ASSIGNED TASK: If a line in the entries below includes "containing", show that line.

▽

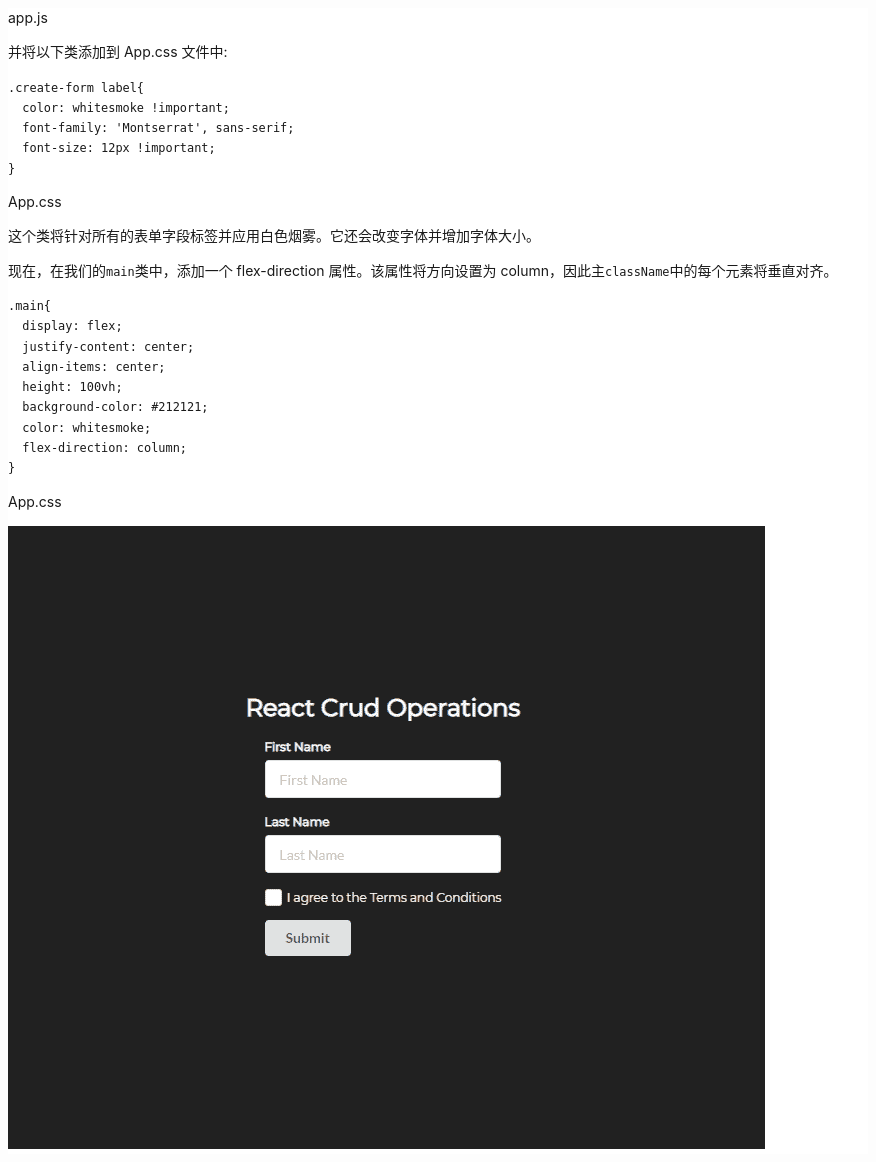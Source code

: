 app.js

并将以下类添加到 App.css 文件中:

```
.create-form label{
  color: whitesmoke !important;
  font-family: 'Montserrat', sans-serif;
  font-size: 12px !important;
}
```

App.css

这个类将针对所有的表单字段标签并应用白色烟雾。它还会改变字体并增加字体大小。

现在，在我们的`main`类中，添加一个 flex-direction 属性。该属性将方向设置为 column，因此主`className`中的每个元素将垂直对齐。

```
.main{
  display: flex;
  justify-content: center;
  align-items: center;
  height: 100vh;
  background-color: #212121;
  color: whitesmoke;
  flex-direction: column;
}
```

App.css

![Screenshot-2021-07-24-140141](img/d0eeda74a2c34ad2e0b52010701f43dc.png)
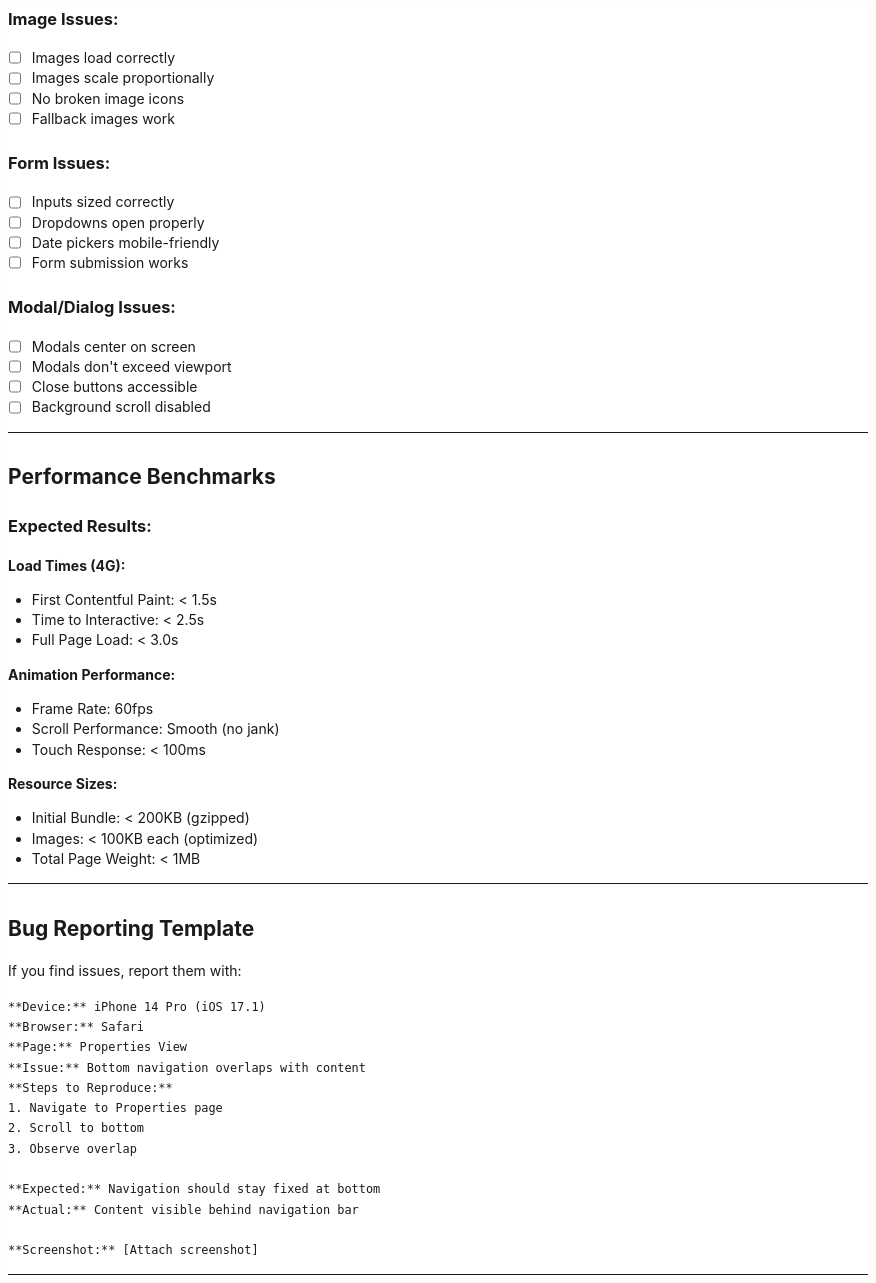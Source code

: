 ### Image Issues:
- [ ] Images load correctly
- [ ] Images scale proportionally
- [ ] No broken image icons
- [ ] Fallback images work

### Form Issues:
- [ ] Inputs sized correctly
- [ ] Dropdowns open properly
- [ ] Date pickers mobile-friendly
- [ ] Form submission works

### Modal/Dialog Issues:
- [ ] Modals center on screen
- [ ] Modals don't exceed viewport
- [ ] Close buttons accessible
- [ ] Background scroll disabled

---

## Performance Benchmarks

### Expected Results:

**Load Times (4G):**
- First Contentful Paint: < 1.5s
- Time to Interactive: < 2.5s
- Full Page Load: < 3.0s

**Animation Performance:**
- Frame Rate: 60fps
- Scroll Performance: Smooth (no jank)
- Touch Response: < 100ms

**Resource Sizes:**
- Initial Bundle: < 200KB (gzipped)
- Images: < 100KB each (optimized)
- Total Page Weight: < 1MB

---

## Bug Reporting Template

If you find issues, report them with:

```
**Device:** iPhone 14 Pro (iOS 17.1)
**Browser:** Safari
**Page:** Properties View
**Issue:** Bottom navigation overlaps with content
**Steps to Reproduce:**
1. Navigate to Properties page
2. Scroll to bottom
3. Observe overlap

**Expected:** Navigation should stay fixed at bottom
**Actual:** Content visible behind navigation bar

**Screenshot:** [Attach screenshot]
```

---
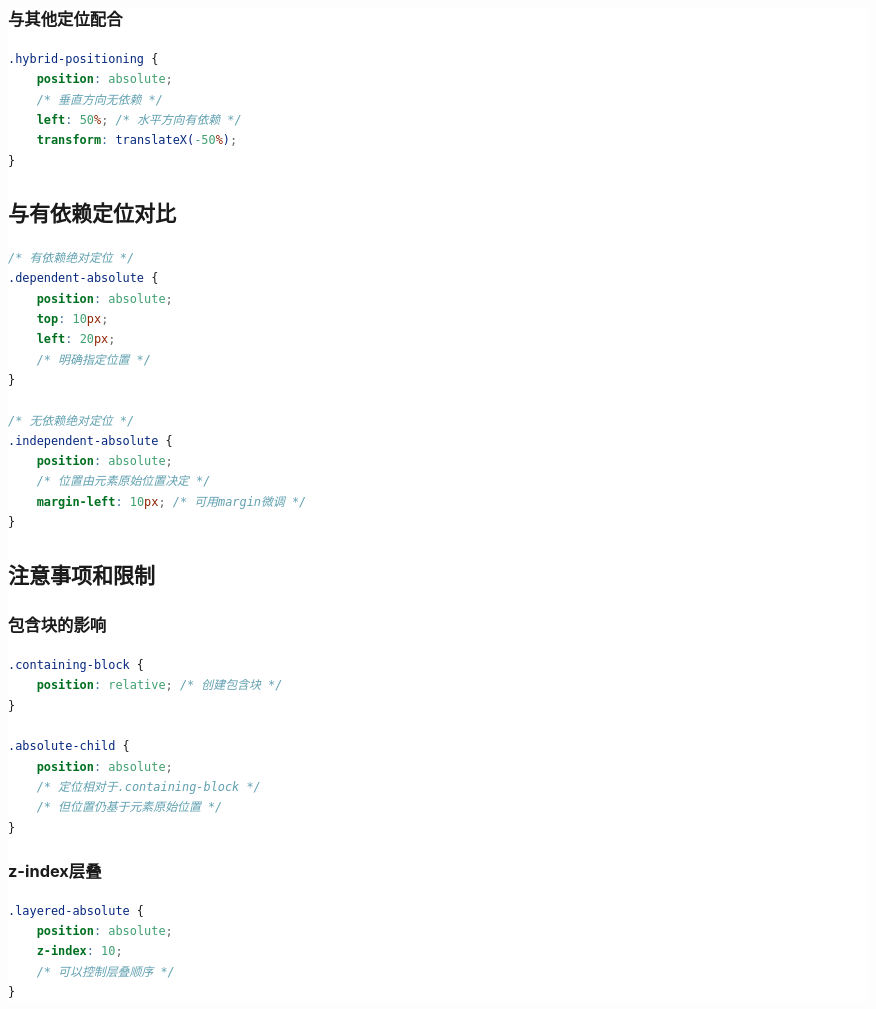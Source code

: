 ### 与其他定位配合

```css
.hybrid-positioning {
    position: absolute;
    /* 垂直方向无依赖 */
    left: 50%; /* 水平方向有依赖 */
    transform: translateX(-50%);
}
```

## 与有依赖定位对比

```css
/* 有依赖绝对定位 */
.dependent-absolute {
    position: absolute;
    top: 10px;
    left: 20px;
    /* 明确指定位置 */
}

/* 无依赖绝对定位 */
.independent-absolute {
    position: absolute;
    /* 位置由元素原始位置决定 */
    margin-left: 10px; /* 可用margin微调 */
}
```

## 注意事项和限制

### 包含块的影响

```css
.containing-block {
    position: relative; /* 创建包含块 */
}

.absolute-child {
    position: absolute;
    /* 定位相对于.containing-block */
    /* 但位置仍基于元素原始位置 */
}
```

### z-index层叠

```css
.layered-absolute {
    position: absolute;
    z-index: 10;
    /* 可以控制层叠顺序 */
}
```
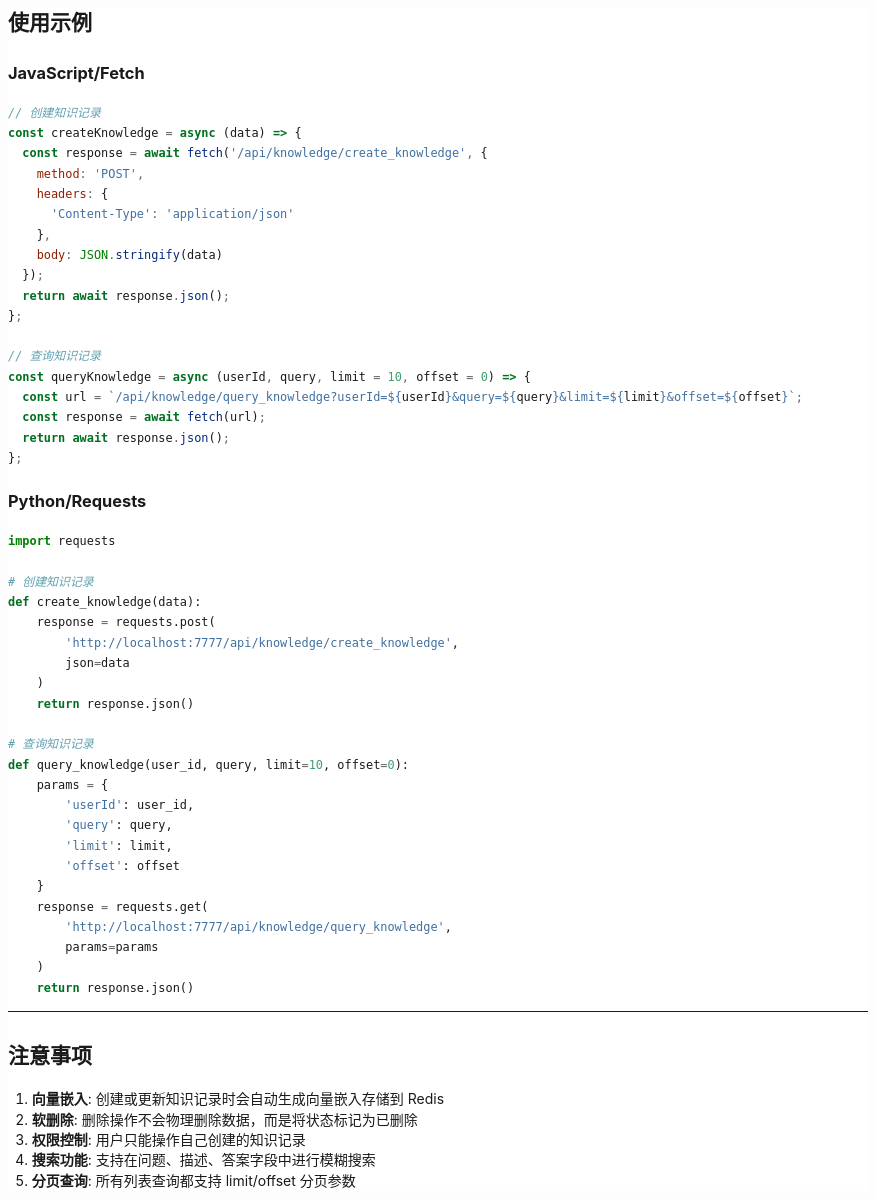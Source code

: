 
## 使用示例

### JavaScript/Fetch
```javascript
// 创建知识记录
const createKnowledge = async (data) => {
  const response = await fetch('/api/knowledge/create_knowledge', {
    method: 'POST',
    headers: {
      'Content-Type': 'application/json'
    },
    body: JSON.stringify(data)
  });
  return await response.json();
};

// 查询知识记录
const queryKnowledge = async (userId, query, limit = 10, offset = 0) => {
  const url = `/api/knowledge/query_knowledge?userId=${userId}&query=${query}&limit=${limit}&offset=${offset}`;
  const response = await fetch(url);
  return await response.json();
};
```

### Python/Requests
```python
import requests

# 创建知识记录
def create_knowledge(data):
    response = requests.post(
        'http://localhost:7777/api/knowledge/create_knowledge',
        json=data
    )
    return response.json()

# 查询知识记录
def query_knowledge(user_id, query, limit=10, offset=0):
    params = {
        'userId': user_id,
        'query': query,
        'limit': limit,
        'offset': offset
    }
    response = requests.get(
        'http://localhost:7777/api/knowledge/query_knowledge',
        params=params
    )
    return response.json()
```

---

## 注意事项

1. **向量嵌入**: 创建或更新知识记录时会自动生成向量嵌入存储到 Redis
2. **软删除**: 删除操作不会物理删除数据，而是将状态标记为已删除
3. **权限控制**: 用户只能操作自己创建的知识记录
4. **搜索功能**: 支持在问题、描述、答案字段中进行模糊搜索
5. **分页查询**: 所有列表查询都支持 limit/offset 分页参数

△

SOLUTION TO THE EXERCISE:
.containing-block {
    /* 定位相对于.containing-block */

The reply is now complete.